Readercon is an always excellent speculative literature-focused con. The panel topics and guest list are fantastic. Nicola Griffith, one of my favorite authors, is one of the Guests of Honor this year. Below is my schedule for the weekend. Can't promise there won't be one or two more changes, but I think this is pretty much set. See you in Burlington!
Friday July 10
1:00 PM G Winter Is Coming: Feminist SF and the Frozen Tundra Buddy Trek. Gwendolyn Clare, Malinda Lo, Caitlyn Paxson, Sarah Pinsker (leader), Sonya Taaffe. During the Ancillary Justice book discussion at Readercon 25, it was brought up that many favorite feminist SF novels feature pairs of characters slogging through an inhospitable landscape: Nicola Griffith's Ammonite, Maureen McHugh's Mission Child, Ann Leckie's Ancillary Justice, and of course Ursula K. Le Guin's The Left Hand of Darkness. Having a pair of characters traveling together generally leads to opportunities for trust and relationship building, but what is it about the tundra trek (or equivalent) that lends itself so well to feminist SF stories in particular?
IN Accessing the Future Reading.
Nicolette Barischoff, Andi Buchanan, Sarah Pinsker. Group reading from the Accessing the Future anthology of disability-themed SF.
7:00 PM IN Outer Alliance Reading. Susan Jane Bigelow, CD Covington, Kelly Eskridge, Nicola Griffith, Claire Humphrey, Malinda Lo, Brad Parks, Julia Rios (host) Sarah Pinsker, Jill Schultz. Celebrating QUILTBAG speculative fiction. Rapidfire readings.
8:00 PM F Revealing the Past, Inspiring the Future. Amal El-Mohtar (leader), Max Gladstone, Alena McNamara, Sarah Pinsker, Julia Rios. When writing Hild, Nicola Griffith was aiming for historical accuracy where possible, including in her depictions of women, queer characters, people of color, and slavery in seventh-century Britain. She writes, "Readers who commit to Hild might see the early middle ages differently now: they see what might have been possible, instead of the old master story about the place of women and the non-existence of POC and QUILTBAG people 1400 years ago. And if it was possible then, what might be possible today and in the future?" What other books and stories expand our notion of the possible by revealing the truth of history? How can creators of future settings learn from the suppressed or hidden past?
Saturday July 11
11:00 AM CO Dog, Cat, Snake: Predicting Pets with Literary Taste. Beth Bernobich, Stacey Friedberg, Sarah Pinsker, Rick Wilber, Navah Wolfe. Let's play a game! Can you predict whether someone is a cat person or a dog person by what they read and write? Do you think dog people prefer predictability while cat people like surprises? Are horror fans more inclined to keep spiders and snakes? Panelists will discuss their literary preferences and see whether others can guess their pets.

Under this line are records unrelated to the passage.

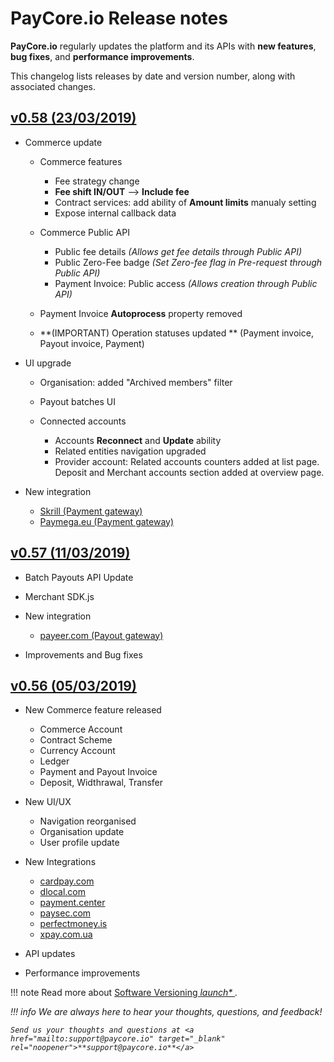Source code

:# PayCore.io Release notes 

**PayCore.io** regularly updates the platform and its APIs with **new features**, **bug fixes**, and **performance improvements**. 

This changelog lists releases by date and version number, along with associated changes. 

## [v0.58 (23/03/2019)](v0.58)

* Commerce update

    * Commerce features

        * Fee strategy change
        * **Fee shift IN/OUT** --> **Include fee**
        * Contract services: add ability of **Amount limits** manualy setting
        * Expose internal callback data

    * Commerce Public API

        * Public fee details *(Allows get fee details through Public API)*
        * Public Zero-Fee badge *(Set Zero-fee flag in Pre-request through Public API)*
        * Payment Invoice: Public access *(Allows creation through Public API)*

    * Payment Invoice **Autoprocess** property removed
    * **(IMPORTANT) Operation statuses updated ** (Payment invoice, Payout invoice, Payment)

* UI upgrade

    * Organisation: added "Archived members" filter
    * Payout batches UI
    * Connected accounts

        * Accounts **Reconnect** and **Update** ability
        * Related entities navigation upgraded
        * Provider account: Related accounts counters added at list page. Deposit and Merchant accounts section added at overview page.

* New integration

    * [Skrill (Payment gateway)](/connectors/skrill)
    * [Paymega.eu (Payment gateway)](/connectors/paymega)

## [v0.57 (11/03/2019)](v0.57)

* Batch Payouts API Update
* Merchant SDK.js
* New integration

    * [payeer.com (Payout gateway)](/connectors/payeer)

* Improvements and Bug fixes

## [v0.56 (05/03/2019)](v0.56)

* New Commerce feature released

    * Commerce Account
    * Contract Scheme
    * Currency Account
    * Ledger
    * Payment and Payout Invoice
    * Deposit, Widthrawal, Transfer

* New UI/UX

    * Navigation reorganised
    * Organisation update
    * User profile update

* New Integrations

    * [cardpay.com](/connectors/cardpay)
    * [dlocal.com](/connectors/dlocal)
    * [payment.center](/connectors/paymentcenter)
    * [paysec.com](/connectors/paysec)
    * [perfectmoney.is](/connectors/perfectmoney)
    * [xpay.com.ua](/connectors/xpayua)

* API updates
* Performance improvements

!!! note
    Read more about <a href="https://semver.org" target="_blank" rel="noopener">Software Versioning <i class="md-icon">launch* </a>.

!!! info
    We are always here to hear your thoughts, questions, and feedback! 
    
    Send us your thoughts and questions at <a href="mailto:support@paycore.io" target="_blank" rel="noopener">**support@paycore.io**</a>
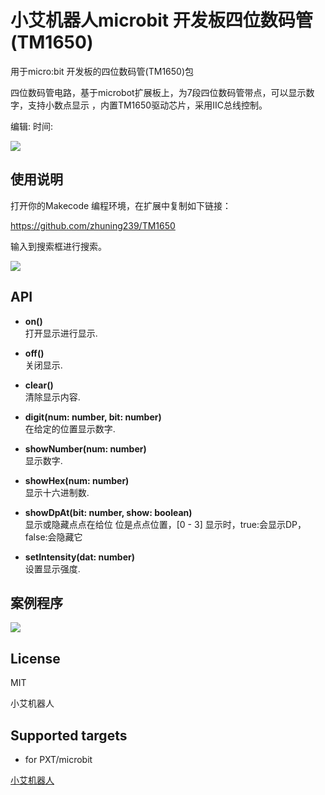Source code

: # 小艾机器人microbit 开发板四位数码管 (TM1650)
用于micro:bit 开发板的四位数码管(TM1650)包  


四位数码管电路，基于microbot扩展板上，为7段四位数码管带点，可以显示数字，支持小数点显示
，内置TM1650驱动芯片，采用IIC总线控制。

编辑: 
时间: 

![](https://raw.githubusercontent.com/microbit-makecode-packages/TM1650/master/icon.png)

## 使用说明

打开你的Makecode 编程环境，在扩展中复制如下链接： 

https://github.com/zhuning239/TM1650  

输入到搜索框进行搜索。

![](https://raw.githubusercontent.com/microbit-makecode-packages/TM1650/master/4-LED.jpg)

## API

- **on()**  
打开显示进行显示.  

- **off()**  
关闭显示.  

- **clear()**  
清除显示内容.  

- **digit(num: number, bit: number)**  
在给定的位置显示数字.  

- **showNumber(num: number)**  
显示数字.  

- **showHex(num: number)**  
显示十六进制数.  

- **showDpAt(bit: number, show: boolean)**  
显示或隐藏点点在给位
位是点点位置，[0 - 3]
显示时，true:会显示DP，false:会隐藏它

- **setIntensity(dat: number)**  
设置显示强度.  

## 案例程序

![](https://raw.githubusercontent.com/microbit-makecode-packages/TM1650/master/demo.jpg)

## License  

MIT

小艾机器人

## Supported targets  

* for PXT/microbit


[小艾机器人](www.xiaoai.com)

12:00 PM E Autographs. Malinda Lo, Sarah Pinsker.
Sunday July 12
10:00 AM F Reading Stance and Genre. Peter Dubé, Chris Gerwel, Nicola Griffith, Alex Jablokow, Sarah Pinsker. In 2013, Nicola Griffith's Hild was nominated for the Nebula award, alongside Karen Joy Fowler's We Are All Completely Beside Ourselves. Under Best Novella that same year was "Wakulla Springs" by Andy Duncan and Ellen Klages. Going further back, Peter Straub won a World Fantasy Award for Koko. By most critical definitions none of these are works of speculative fiction, but, as Gary K. Wolfe said on an episode of the Coode Street Podcast, "if you approach Hild with the expectations of a fantasy reader, you’ll still get most of the asethetic delights you’re looking for." He asked, "What if we approach genre not from the point of view of theoretical definitions or market categories or even the author’s intention, but from how we choose to read a particular work?" This panel will explore the many answers to that question, from many perspectives.
12:30 PM EM Reading: Sarah Pinsker. Sarah Pinsker.